Liang also fell into a relationship there. If you keep seeing changes in scenery during your travels, how much you crave some warm, more personal feelings. Because Liang's daily life is dominated by publicity, his whole being is dominated by a sense of fear, anxiety, and a feeling of always wandering, and he is controlled by the traditional value system, the way of reading, including the ethics of the family, and he rarely shows his emotions except in poetry and letters from friends, or occasionally with friends. Such a young man in his 20s, he is faced with some kind of unexpected emotion, or a belated love, his mind is full of all kinds of associations and feelings. He later wrote 24 poems to review the affair.

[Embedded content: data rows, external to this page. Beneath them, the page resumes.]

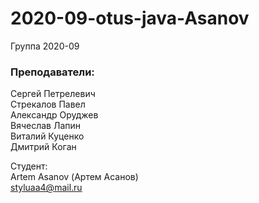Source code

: # 2020-09-otus-java-Asanov
Группа 2020-09

### Преподаватели:<br>

Сергей Петрелевич<br>
Стрекалов Павел<br>
Александр Оруджев<br>
Вячеслав Лапин<br>
Виталий Куценко<br>
Дмитрий Коган<br>

Студент:<br>
Artem Asanov (Артем Асанов)<br>
styluaa4@mail.ru
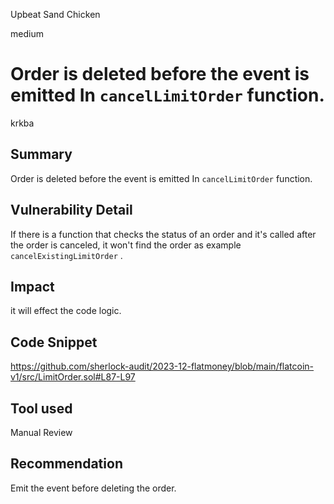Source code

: Upbeat Sand Chicken

medium

# Order is deleted before the event is emitted In `cancelLimitOrder` function.

krkba
## Summary
Order is deleted before the event is emitted In `cancelLimitOrder` function.
## Vulnerability Detail
If there is a function that checks the status of an order and it's called after the order is canceled, it won't find the order as example `cancelExistingLimitOrder` .
## Impact
it will effect the code logic.
## Code Snippet
https://github.com/sherlock-audit/2023-12-flatmoney/blob/main/flatcoin-v1/src/LimitOrder.sol#L87-L97
## Tool used

Manual Review

## Recommendation
Emit the event before deleting the order.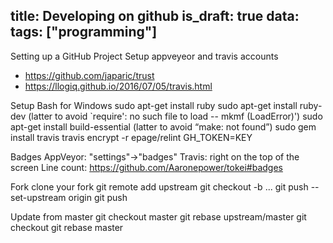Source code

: title: Developing on github
is_draft: true
data:
    tags: ["programming"]
---
Setting up a GitHub Project
Setup appveyeor and travis accounts
- https://github.com/japaric/trust
- https://llogiq.github.io/2016/07/05/travis.html

Setup Bash for Windows
sudo apt-get install ruby
sudo apt-get install ruby-dev (latter to avoid `require': no such file to load -- mkmf (LoadError)')
sudo apt-get install build-essential (latter to avoid “make: not found”)
sudo gem install travis
travis encrypt -r epage/relint GH_TOKEN=KEY

Badges
AppVeyor: "settings"->"badges"
Travis: right on the top of the screen
Line count: https://github.com/Aaronepower/tokei#badges


Fork
clone your fork
git remote add upstream <project you forked>
git checkout -b <name>
...
git push --set-upstream origin <name>
git push

Update from master
git checkout master
git rebase upstream/master
git checkout <name>
git rebase master
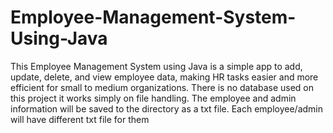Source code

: # Employee-Management-System-Using-Java
This Employee Management System using Java is a simple app to add, update, delete, and view employee data, making HR tasks easier and more efficient for small to medium organizations. There is no database used on this project it works simply on file handling. The employee and admin information will be saved to the directory as a txt file. Each employee/admin will have different txt file for them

What matters to me is how we feel this history, how we make them a kind of existence and continuation in our lives. History never really passes. As William Faulkner said, "The past never fades, it never even passes." I read what Lord Acton said before I came, and I can't remember the original sentence, but I think he made a lot of sense. Presumably, in the present sense, it may be that historical writing is a relatively marginal way of writing, even though everyone present has their own ambitions and confidence. But in fact, historical writing has never been just a kind of writing, never only belongs to history, and historical writing is also a way of observing the world. Through this dimension, we can pay attention not only to history itself, but also to the fate of society as a whole, to the changes of each generation. Looking forward to us starting here, and looking forward to the next edition even better! Thank you!

Xu Zhiyuan, writer, founder of One Way Space, and creator of the talk shows "Thirteen Invitations" and "Thirteen Tours". His published works include "Those Sad Young People", "Strangers in the Motherland", "Young Reformers", etc., and his works have been translated into English, French, Korean and other editions.